## Task item
Up to and including the line that holds "std::uninitialized_copy_n(v.begin(), n, b2);", copy every line of the records below exactly, starting at the first; leave pictures out.

*** Begin section ***

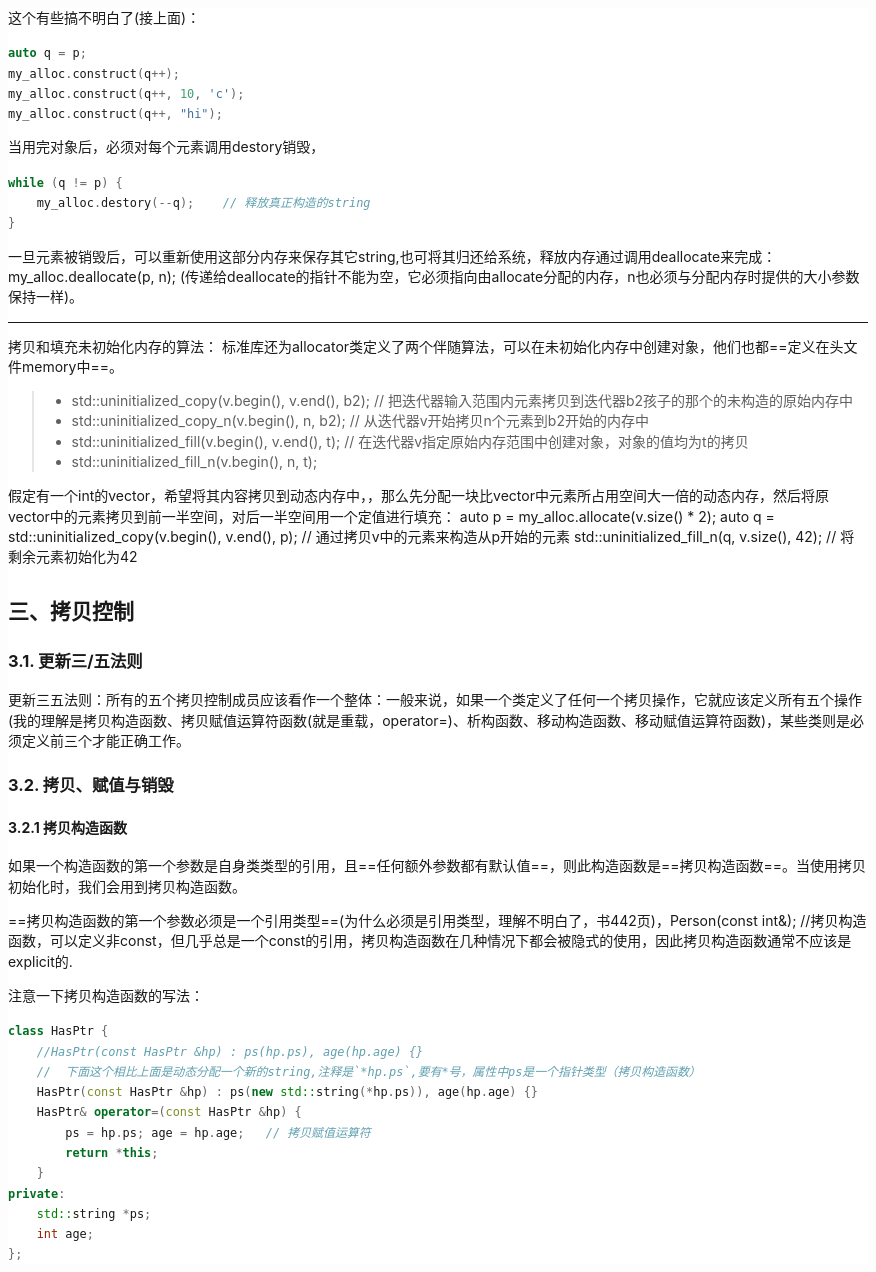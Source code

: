 这个有些搞不明白了(接上面)：

```c++
auto q = p;
my_alloc.construct(q++);
my_alloc.construct(q++, 10, 'c');
my_alloc.construct(q++, "hi");
```

当用完对象后，必须对每个元素调用destory销毁，

```c++
while (q != p) {
	my_alloc.destory(--q);    // 释放真正构造的string
}
```

一旦元素被销毁后，可以重新使用这部分内存来保存其它string,也可将其归还给系统，释放内存通过调用deallocate来完成：my_alloc.deallocate(p, n); (传递给deallocate的指针不能为空，它必须指向由allocate分配的内存，n也必须与分配内存时提供的大小参数保持一样)。

---

拷贝和填充未初始化内存的算法：
	标准库还为allocator类定义了两个伴随算法，可以在未初始化内存中创建对象，他们也都==定义在头文件memory中==。

> - std::uninitialized_copy(v.begin(), v.end(), b2);  // 把迭代器输入范围内元素拷贝到迭代器b2孩子的那个的未构造的原始内存中
> - std::uninitialized_copy_n(v.begin(), n, b2);   // 从迭代器v开始拷贝n个元素到b2开始的内存中
> - std::uninitialized_fill(v.begin(), v.end(), t);  // 在迭代器v指定原始内存范围中创建对象，对象的值均为t的拷贝
> - std::uninitialized_fill_n(v.begin(), n, t);

​	假定有一个int的vector，希望将其内容拷贝到动态内存中，，那么先分配一块比vector中元素所占用空间大一倍的动态内存，然后将原vector中的元素拷贝到前一半空间，对后一半空间用一个定值进行填充：
auto p = my_alloc.allocate(v.size() * 2);
auto q = std::uninitialized_copy(v.begin(), v.end(), p);  // 通过拷贝v中的元素来构造从p开始的元素
std::uninitialized_fill_n(q, v.size(), 42);  // 将剩余元素初始化为42

## 三、拷贝控制

### 3.1. 更新三/五法则

​	更新三五法则：所有的五个拷贝控制成员应该看作一个整体：一般来说，如果一个类定义了任何一个拷贝操作，它就应该定义所有五个操作(我的理解是拷贝构造函数、拷贝赋值运算符函数(就是重载，operator=)、析构函数、移动构造函数、移动赋值运算符函数)，某些类则是必须定义前三个才能正确工作。

### 3.2. 拷贝、赋值与销毁

#### 3.2.1 拷贝构造函数

​	如果一个构造函数的第一个参数是自身类类型的引用，且==任何额外参数都有默认值==，则此构造函数是==拷贝构造函数==。当使用拷贝初始化时，我们会用到拷贝构造函数。

​	==拷贝构造函数的第一个参数必须是一个引用类型==(为什么必须是引用类型，理解不明白了，书442页)，Person(const int&); //拷贝构造函数，可以定义非const，但几乎总是一个const的引用，拷贝构造函数在几种情况下都会被隐式的使用，因此拷贝构造函数通常不应该是explicit的.

注意一下拷贝构造函数的写法：

```c++
class HasPtr {
	//HasPtr(const HasPtr &hp) : ps(hp.ps), age(hp.age) {}
    //  下面这个相比上面是动态分配一个新的string,注释是`*hp.ps`,要有*号，属性中ps是一个指针类型（拷贝构造函数）
	HasPtr(const HasPtr &hp) : ps(new std::string(*hp.ps)), age(hp.age) {}
   	HasPtr& operator=(const HasPtr &hp) {
		ps = hp.ps; age = hp.age;   // 拷贝赋值运算符
		return *this;
	}
private:
	std::string *ps;
	int age;
};
```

*** End section ***

## Exercise solution
Source code

: 这个有些搞不明白了(接上面)：

```c++
auto q = p;
my_alloc.construct(q++);
my_alloc.construct(q++, 10, 'c');
my_alloc.construct(q++, "hi");
```

当用完对象后，必须对每个元素调用destory销毁，

```c++
while (q != p) {
	my_alloc.destory(--q);    // 释放真正构造的string
}
```

一旦元素被销毁后，可以重新使用这部分内存来保存其它string,也可将其归还给系统，释放内存通过调用deallocate来完成：my_alloc.deallocate(p, n); (传递给deallocate的指针不能为空，它必须指向由allocate分配的内存，n也必须与分配内存时提供的大小参数保持一样)。

---

拷贝和填充未初始化内存的算法：
	标准库还为allocator类定义了两个伴随算法，可以在未初始化内存中创建对象，他们也都==定义在头文件memory中==。

> - std::uninitialized_copy(v.begin(), v.end(), b2);  // 把迭代器输入范围内元素拷贝到迭代器b2孩子的那个的未构造的原始内存中
> - std::uninitialized_copy_n(v.begin(), n, b2);   // 从迭代器v开始拷贝n个元素到b2开始的内存中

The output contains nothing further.